:: Work required ::
Among these entries, how many lines contain "chaque"? Say the number and nothing else.

:: Collected data ::
[Start of section]
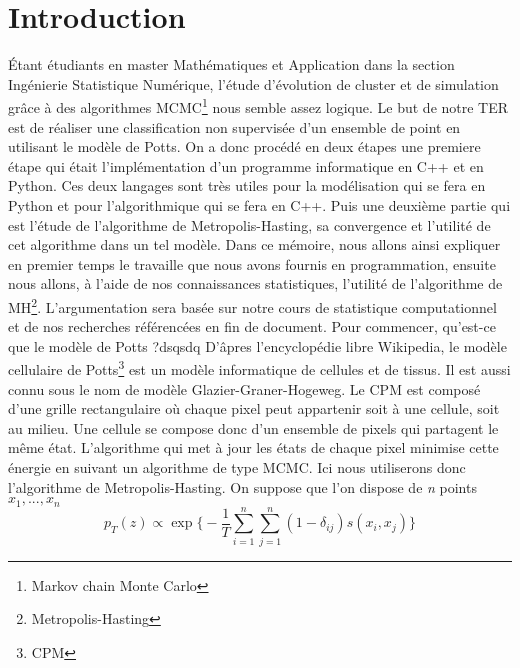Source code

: \chapter*{Introduction}
\newcommand\tab[1][0.8cm]{\hspace*{#1}}

\begin{article}
    Étant étudiants en master Mathématiques et Application dans la section Ingénierie Statistique Numérique, l'étude d'évolution de cluster et de simulation grâce à des algorithmes MCMC\footnote{Markov chain Monte Carlo} nous semble assez logique.
Le but de notre TER est de réaliser une classification non supervisée d'un ensemble de point en utilisant le modèle de Potts.
On a donc procédé en deux étapes une premiere étape qui était l'implémentation d'un programme informatique en C++ et en Python.
Ces deux langages sont très utiles pour la modélisation qui se fera en Python et pour l'algorithmique qui se fera en C++.
Puis une deuxième partie qui est l'étude de l'algorithme de Metropolis-Hasting, sa convergence et l'utilité de cet algorithme dans un tel modèle.
Dans ce mémoire, nous allons ainsi expliquer en premier temps le travaille que nous avons fournis en programmation, ensuite nous allons, à l'aide de nos connaissances statistiques, l'utilité de l'algorithme de MH\footnote{Metropolis-Hasting}.
    \newline L'argumentation sera basée sur notre cours de statistique computationnel et de nos recherches référencées en fin de document.
    \newline \newline
    \tab Pour commencer, qu'est-ce que le modèle de Potts ?dsqsdq
    \newline D'âpres l'encyclopédie libre Wikipedia, le modèle cellulaire de Potts\footnote{CPM} est un modèle informatique de cellules et de tissus.
    Il est aussi connu sous le nom de modèle Glazier-Graner-Hogeweg.
    Le CPM est composé d'une grille rectangulaire où chaque pixel peut appartenir soit à une cellule, soit au milieu.
    Une cellule se compose donc d'un ensemble de pixels qui partagent le même état.
    L'algorithme qui met à jour les états de chaque pixel minimise cette énergie en suivant un algorithme de type MCMC.
    Ici nous utiliserons donc l'algorithme de Metropolis-Hasting.
    On suppose que l’on dispose de \textit{n} points $x_{1},...,x_{n}$
    \newline \[p_{T}(z)\propto\exp\Bigg\{-\frac{1}{T}\sum_{i=1}^{n}\sum_{j=1}^{n}(1-\delta_{ij})s(x_i,x_j)\Bigg\}\]
\end{article}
[End of section]
:: Reply ::
2